EXERCISE BRIEF = Only the lines holding "number" are wanted; find them in the listing and return each one.
+++ DATA SECTION
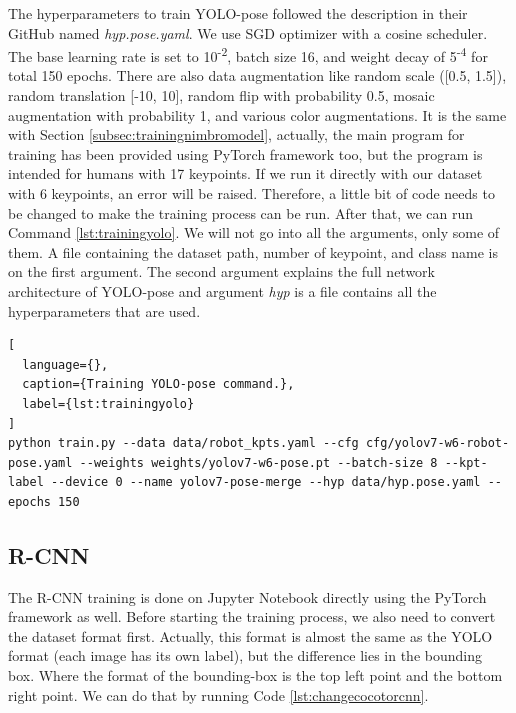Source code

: The hyperparameters to train YOLO-pose followed the description in their GitHub named \emph{hyp.pose.yaml}.
We use SGD optimizer with a cosine scheduler. The base learning rate is set to 10\textsuperscript{-2}, batch size 16,
and weight decay of 5\textsuperscript{-4} for total 150 epochs. There are also data augmentation like random scale ([0.5, 1.5]),
random translation [-10, 10], random flip with probability 0.5, mosaic augmentation with probability 1, and various color augmentations.
It is the same with Section \ref{subsec:trainingnimbromodel}, actually, the main program for training has been provided using PyTorch framework too, but the program is intended for humans with 17 keypoints.
If we run it directly with our dataset with 6 keypoints, an error will be raised. Therefore, a little bit of code needs to be changed to make the training process can be run.
After that, we can run Command \ref{lst:trainingyolo}. We will not go into all the arguments, only some of them. 
A file containing the dataset path, number of keypoint, and class name is on the first argument. The second argument explains the full network architecture of YOLO-pose and 
argument \emph{hyp} is a file contains all the hyperparameters that are used.

\begin{lstlisting}[
  language={},
  caption={Training YOLO-pose command.},
  label={lst:trainingyolo}
]
python train.py --data data/robot_kpts.yaml --cfg cfg/yolov7-w6-robot-pose.yaml --weights weights/yolov7-w6-pose.pt --batch-size 8 --kpt-label --device 0 --name yolov7-pose-merge --hyp data/hyp.pose.yaml --epochs 150
\end{lstlisting}

\subsection{R-CNN}
\label{subsec:trainingrcnn}

The R-CNN training is done on Jupyter Notebook directly using the PyTorch framework as well.
Before starting the training process, we also need to convert the dataset format first.
Actually, this format is almost the same as the YOLO format (each image has its own label), but the difference lies in the bounding box.
Where the format of the bounding-box is the top left point and the bottom right point. We can do that by running Code \ref{lst:changecocotorcnn}.



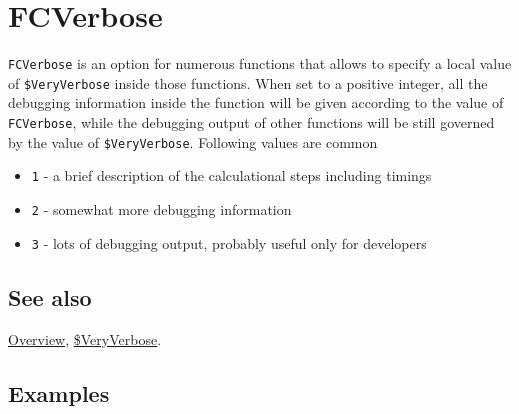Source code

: \documentclass[../FeynCalcManual.tex]{subfiles}
\begin{document}
\hypertarget{fcverbose}{
\section{FCVerbose}\label{fcverbose}}

\texttt{FCVerbose} is an option for numerous functions that allows to
specify a local value of \texttt{\$VeryVerbose} inside those functions.
When set to a positive integer, all the debugging information inside the
function will be given according to the value of \texttt{FCVerbose},
while the debugging output of other functions will be still governed by
the value of \texttt{\$VeryVerbose}. Following values are common

\begin{itemize}
\item
  \texttt{1} - a brief description of the calculational steps including
  timings
\item
  \texttt{2} - somewhat more debugging information
\item
  \texttt{3} - lots of debugging output, probably useful only for
  developers
\end{itemize}

\subsection{See also}

\hyperlink{toc}{Overview}, \hyperlink{dollarveryverbose}{\$VeryVerbose}.

\subsection{Examples}

\begin{Shaded}
\begin{Highlighting}[]
\OperatorTok{[}\OperatorTok{[}\SpecialCharTok{\textbackslash{}}\OperatorTok{[}\OperatorTok{],} \SpecialCharTok{\textbackslash{}}\OperatorTok{[}\OperatorTok{],} \SpecialCharTok{\textbackslash{}}\OperatorTok{[}\OperatorTok{],} \SpecialCharTok{\textbackslash{}}\OperatorTok{[}\OperatorTok{],} \SpecialCharTok{\textbackslash{}}\OperatorTok{[}\OperatorTok{]],}\OtherTok{{-}\textgreater{}} \OperatorTok{]}
\end{Highlighting}
\end{Shaded}
\end{document}
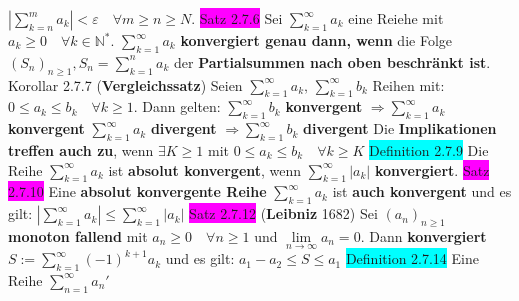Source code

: \documentclass[landscape, 10pt]{article}
\newcommand{\N}{\mathbb{N}}
\begin{document}
\begin{multicols}{3}
                \textcolor{NavyBlue}{
                $|\sum_{k=n}^m a_k|<\varepsilon\quad\forall m\geqslant n\geqslant N$}. 
\colorbox{magenta}{Satz 2.7.6} Sei \textcolor{NavyBlue}{$\sum_{k=1}^\infty a_k$} 
                eine Reiehe mit \textcolor{NavyBlue}{
                $a_k\geqslant0\quad\forall k\in\N^*$. $\sum_{k=1}^\infty a_k$}
                \textbf{konvergiert genau dann, wenn} die Folge 
         \textcolor{NavyBlue}{$(S_n)_{n\geqslant1},S_n=\sum_{k=1}^n a_k$} 
                der \textbf{Partialsummen nach oben beschränkt ist}.
\colorbox{BurntOrange}{Korollar 2.7.7} (\textbf{Vergleichssatz}) Seien 
                \textcolor{NavyBlue}{$\sum_{k=1}^\infty a_k,\,\sum_{k=1}^\infty b_k$} 
                Reihen mit: 
                \textcolor{NavyBlue}{$0\leqslant a_k\leqslant b_k\quad\forall k\geqslant1$}. 
                Dann gelten: 
         \textcolor{NavyBlue}{$\sum_{k=1}^\infty b_k$} \textbf{konvergent} 
                \textcolor{NavyBlue}{$\Longrightarrow \sum_{k=1}^\infty a_k$} 
                \textbf{konvergent}
                \qquad \textcolor{NavyBlue}{$\sum_{k=1}^\infty a_k$} \textbf{divergent} 
                \textcolor{NavyBlue}{$\Longrightarrow \sum_{k=1}^\infty b_k$} 
                \textbf{divergent} 
         Die \textbf{Implikationen treffen auch zu}, wenn 
                \textcolor{NavyBlue}{$\exists K\geqslant1$} mit 
                \textcolor{NavyBlue}{$0\leqslant a_k\leqslant b_k\quad\forall k\geqslant K$}
\colorbox{cyan}{Definition 2.7.9} Die Reihe \textcolor{NavyBlue}{$\sum_{k=1}^\infty a_k$} ist 
                \textbf{absolut konvergent}, 
                wenn \textcolor{NavyBlue}{$\sum_{k=1}^\infty |a_k|$} 
                \textbf{konvergiert}.
\colorbox{magenta}{Satz 2.7.10} Eine \textbf{absolut konvergente Reihe} 
                \textcolor{NavyBlue}{$\sum_{k=1}^\infty a_k$}
                ist \textbf{auch konvergent} und es gilt:
                \textcolor{NavyBlue}{$|\sum_{k=1}^\infty a_k|\leqslant\sum_{k=1}^\infty |a_k|$}
\colorbox{magenta}{Satz 2.7.12} (\textbf{Leibniz} 1682) Sei 
                \textcolor{NavyBlue}{$(a_n)_{n\geqslant1}$}
                \textbf{monoton fallend} 
                mit \textcolor{NavyBlue}{$a_n\geqslant0\quad\forall n\geqslant1$} und 
                \textcolor{NavyBlue}{$\lim\limits_{n\to\infty}a_n=0$}. 
         Dann \textbf{konvergiert} 
                \textcolor{NavyBlue}{$S:=\sum_{k=1}^\infty (-1)^{k+1}a_k$} und es gilt: 
                \textcolor{NavyBlue}{$a_1-a_2\leqslant S\leqslant a_1$}
\colorbox{cyan}{Definition 2.7.14} Eine Reihe \textcolor{NavyBlue}{$\sum_{n=1}^\infty a_n'$} 

\end{multicols}
\end{document}
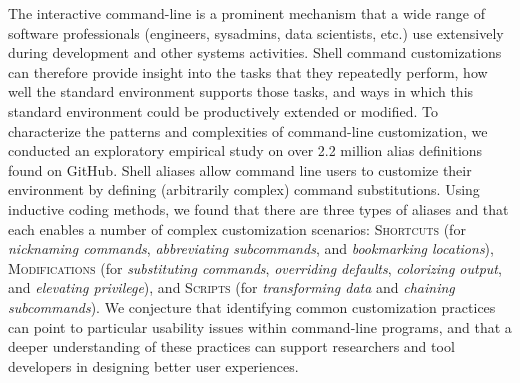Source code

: The interactive command-line is a prominent mechanism that a wide range of software professionals (engineers, sysadmins, data scientists, etc.) use extensively during development and other systems activities. Shell command customizations can therefore provide insight into the tasks that they repeatedly perform, how well the standard environment supports those tasks, and ways in which this standard environment could be productively extended or modified.
To characterize the patterns and complexities of command-line customization, we conducted an exploratory empirical study on over 2.2 million alias definitions found on GitHub.
Shell aliases allow command line users to customize their environment by defining (arbitrarily complex) command substitutions.
Using inductive coding methods, we found that there are three types of aliases and that each enables a number of complex customization scenarios: 
\textsc{Shortcuts} (for \emph{nicknaming commands}, \emph{abbreviating subcommands}, and \emph{bookmarking locations}),
\textsc{Modifications} (for \emph{substituting commands}, \emph{overriding defaults}, \emph{colorizing output}, and \emph{elevating privilege}),
and \textsc{Scripts} (for \emph{transforming data} and \emph{chaining subcommands}).
We conjecture that identifying common customization practices can point to particular usability issues within command-line programs, and that a deeper understanding of these practices can support researchers and tool developers in designing better user experiences.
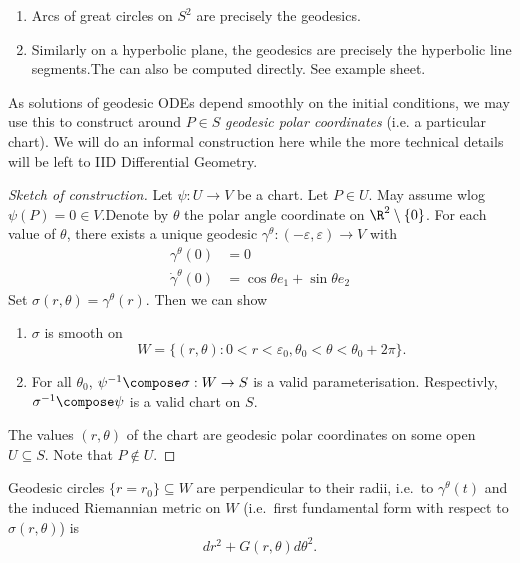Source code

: \documentclass[a4paper]{article}
\theoremstyle{definition}
\begin{document}
\begin{eg}\leavevmode
  \begin{enumerate}
  \item Arcs of great circles on \(S^2\) are precisely the geodesics.
  \item Similarly on a hyperbolic plane, the geodesics are precisely the hyperbolic line segments.The can also be computed directly. See example sheet.
  \end{enumerate}
\end{eg}

As solutions of geodesic ODEs depend smoothly on the initial conditions, we may use this to construct around \(P \in S\) \emph{geodesic polar coordinates} (i.e. a particular chart). We will do an informal construction here while the more technical details will be left to IID Differential Geometry.

\begin{proof}[Sketch of construction]
  Let \(\psi: U \to V\) be a chart. Let \(P \in U\). May assume wlog \(\psi(P) = 0 \in V\).Denote by \(\theta\) the polar angle coordinate on \(\R^2 \setminus \{0\}\). For each value of \(\theta\), there exists a unique geodesic \(\gamma^\theta: (-\varepsilon, \varepsilon) \to V\) with
  \begin{align*}
    \gamma^\theta (0) &= 0 \\
    \dot \gamma^\theta(0) &= \cos \theta e_1 + \sin \theta e_2
  \end{align*}
  Set \(\sigma(r, \theta) = \gamma^\theta(r)\). Then we can show
  \begin{enumerate}
  \item \(\sigma\) is smooth on
    \[
      W = \{(r, \theta): 0 < r < \varepsilon_0, \theta_0 < \theta < \theta_0 + 2\pi\}.
    \]
  \item For all \(\theta_0\), \(\psi^{-1} \compose \sigma: W \to S\) is a valid parameterisation. Respectivly, \(\sigma^{-1} \compose \psi\) is a valid chart on \(S\).
  \end{enumerate}
  The values \((r, \theta)\) of the chart are geodesic polar coordinates on some open \(U \subseteq S\). Note that \(P \notin U\).
\end{proof}

\begin{theorem}
  Geodesic circles \(\{r = r_0\} \subseteq W\) are perpendicular to their radii, i.e.\ to \(\gamma^\theta(t)\) and the induced Riemannian metric on \(W\) (i.e.\ first fundamental form with respect to \(\sigma(r, \theta)\)) is
  \[
    dr^2 + G(r, \theta) d\theta^2.
  \]
\end{theorem}
\end{document}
++++++
REPLY TO THE TASK =
A file containing the dataset path, number of keypoint, and class name is on the first argument. The second argument explains the full network architecture of YOLO-pose and 
Using inductive coding methods, we found that there are three types of aliases and that each enables a number of complex customization scenarios: 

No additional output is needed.